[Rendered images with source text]
━━━━━━━━━━━━━━━━━━━━

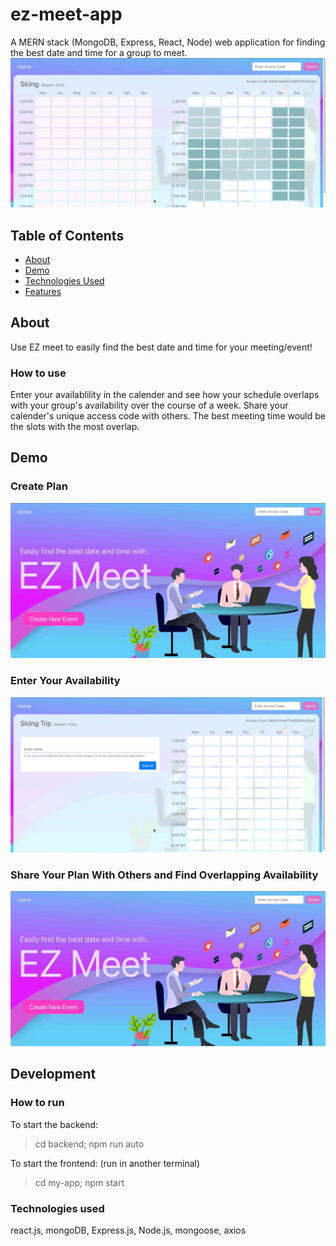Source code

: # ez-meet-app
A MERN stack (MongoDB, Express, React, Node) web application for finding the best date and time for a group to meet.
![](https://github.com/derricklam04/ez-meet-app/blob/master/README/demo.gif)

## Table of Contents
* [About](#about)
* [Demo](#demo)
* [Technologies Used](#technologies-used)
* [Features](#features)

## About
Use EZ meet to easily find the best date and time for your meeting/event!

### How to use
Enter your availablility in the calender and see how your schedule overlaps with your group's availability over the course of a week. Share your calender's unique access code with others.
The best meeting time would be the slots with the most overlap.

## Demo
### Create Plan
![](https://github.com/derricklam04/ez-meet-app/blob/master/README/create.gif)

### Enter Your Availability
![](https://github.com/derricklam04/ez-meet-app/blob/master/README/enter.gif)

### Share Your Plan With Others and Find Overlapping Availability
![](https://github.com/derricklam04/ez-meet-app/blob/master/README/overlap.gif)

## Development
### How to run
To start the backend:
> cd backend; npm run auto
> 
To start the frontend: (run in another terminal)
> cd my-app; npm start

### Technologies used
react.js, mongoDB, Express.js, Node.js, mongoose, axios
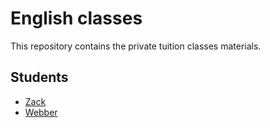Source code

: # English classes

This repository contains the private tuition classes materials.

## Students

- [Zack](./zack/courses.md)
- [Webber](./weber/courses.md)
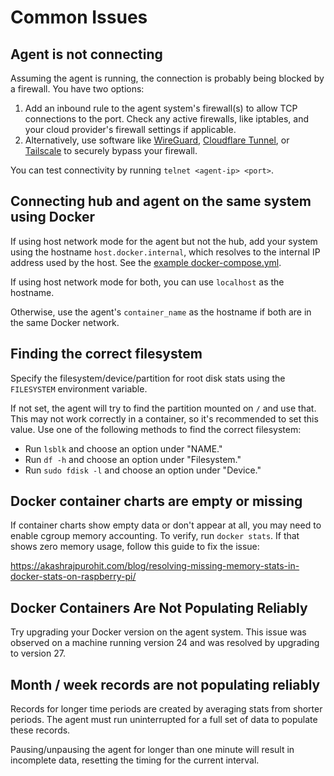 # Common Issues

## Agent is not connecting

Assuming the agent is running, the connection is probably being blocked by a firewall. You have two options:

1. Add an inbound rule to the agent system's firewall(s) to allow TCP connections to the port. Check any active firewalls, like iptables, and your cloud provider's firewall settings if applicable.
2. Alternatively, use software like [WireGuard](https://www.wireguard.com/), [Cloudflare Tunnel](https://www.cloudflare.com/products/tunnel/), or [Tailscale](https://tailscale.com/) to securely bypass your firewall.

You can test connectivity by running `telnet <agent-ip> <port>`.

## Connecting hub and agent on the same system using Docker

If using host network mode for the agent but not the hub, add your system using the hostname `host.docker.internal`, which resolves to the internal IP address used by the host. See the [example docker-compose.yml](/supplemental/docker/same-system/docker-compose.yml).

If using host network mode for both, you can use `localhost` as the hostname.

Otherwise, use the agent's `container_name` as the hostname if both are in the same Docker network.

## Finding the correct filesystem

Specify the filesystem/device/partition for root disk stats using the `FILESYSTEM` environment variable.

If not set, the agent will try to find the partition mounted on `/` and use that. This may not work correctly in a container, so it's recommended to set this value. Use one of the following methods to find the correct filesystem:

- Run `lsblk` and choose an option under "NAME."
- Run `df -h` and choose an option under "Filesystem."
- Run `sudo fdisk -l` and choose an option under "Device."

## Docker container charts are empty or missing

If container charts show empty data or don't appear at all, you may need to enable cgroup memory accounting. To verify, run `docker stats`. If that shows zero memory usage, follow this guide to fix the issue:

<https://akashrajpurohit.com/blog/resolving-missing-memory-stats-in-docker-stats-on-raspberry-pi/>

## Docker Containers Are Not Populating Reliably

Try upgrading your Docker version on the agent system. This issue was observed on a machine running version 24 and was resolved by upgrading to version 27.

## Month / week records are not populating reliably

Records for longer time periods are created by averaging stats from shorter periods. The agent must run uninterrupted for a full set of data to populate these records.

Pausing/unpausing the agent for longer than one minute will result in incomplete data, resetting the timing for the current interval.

━━━━━━━━━━━━━━━━━━━━

*PROBLEM DETAILS*:
Quote the records above exactly, leaving out any pictures.

*SOLUTION FOR THIS EXERCISE*:
Source code

: # ez-meet-app
A MERN stack (MongoDB, Express, React, Node) web application for finding the best date and time for a group to meet.
![](https://github.com/derricklam04/ez-meet-app/blob/master/README/demo.gif)

## Table of Contents
* [About](#about)
* [Demo](#demo)
* [Technologies Used](#technologies-used)
* [Features](#features)

## About
Use EZ meet to easily find the best date and time for your meeting/event!

### How to use
Enter your availablility in the calender and see how your schedule overlaps with your group's availability over the course of a week. Share your calender's unique access code with others.
The best meeting time would be the slots with the most overlap.

## Demo
### Create Plan
![](https://github.com/derricklam04/ez-meet-app/blob/master/README/create.gif)

### Enter Your Availability
![](https://github.com/derricklam04/ez-meet-app/blob/master/README/enter.gif)

### Share Your Plan With Others and Find Overlapping Availability
![](https://github.com/derricklam04/ez-meet-app/blob/master/README/overlap.gif)

## Development
### How to run
To start the backend:
> cd backend; npm run auto
> 
To start the frontend: (run in another terminal)
> cd my-app; npm start

### Technologies used
react.js, mongoDB, Express.js, Node.js, mongoose, axios
Source code

: # English classes

This repository contains the private tuition classes materials.

## Students

- [Zack](./zack/courses.md)
- [Webber](./weber/courses.md)
 # Common Issues

## Agent is not connecting

Assuming the agent is running, the connection is probably being blocked by a firewall. You have two options:

1. Add an inbound rule to the agent system's firewall(s) to allow TCP connections to the port. Check any active firewalls, like iptables, and your cloud provider's firewall settings if applicable.
2. Alternatively, use software like [WireGuard](https://www.wireguard.com/), [Cloudflare Tunnel](https://www.cloudflare.com/products/tunnel/), or [Tailscale](https://tailscale.com/) to securely bypass your firewall.

You can test connectivity by running `telnet <agent-ip> <port>`.

## Connecting hub and agent on the same system using Docker

If using host network mode for the agent but not the hub, add your system using the hostname `host.docker.internal`, which resolves to the internal IP address used by the host. See the [example docker-compose.yml](/supplemental/docker/same-system/docker-compose.yml).

If using host network mode for both, you can use `localhost` as the hostname.

Otherwise, use the agent's `container_name` as the hostname if both are in the same Docker network.

## Finding the correct filesystem

Specify the filesystem/device/partition for root disk stats using the `FILESYSTEM` environment variable.

If not set, the agent will try to find the partition mounted on `/` and use that. This may not work correctly in a container, so it's recommended to set this value. Use one of the following methods to find the correct filesystem:

- Run `lsblk` and choose an option under "NAME."
- Run `df -h` and choose an option under "Filesystem."
- Run `sudo fdisk -l` and choose an option under "Device."

## Docker container charts are empty or missing

If container charts show empty data or don't appear at all, you may need to enable cgroup memory accounting. To verify, run `docker stats`. If that shows zero memory usage, follow this guide to fix the issue:

<https://akashrajpurohit.com/blog/resolving-missing-memory-stats-in-docker-stats-on-raspberry-pi/>

## Docker Containers Are Not Populating Reliably

Try upgrading your Docker version on the agent system. This issue was observed on a machine running version 24 and was resolved by upgrading to version 27.

## Month / week records are not populating reliably

Records for longer time periods are created by averaging stats from shorter periods. The agent must run uninterrupted for a full set of data to populate these records.

Pausing/unpausing the agent for longer than one minute will result in incomplete data, resetting the timing for the current interval.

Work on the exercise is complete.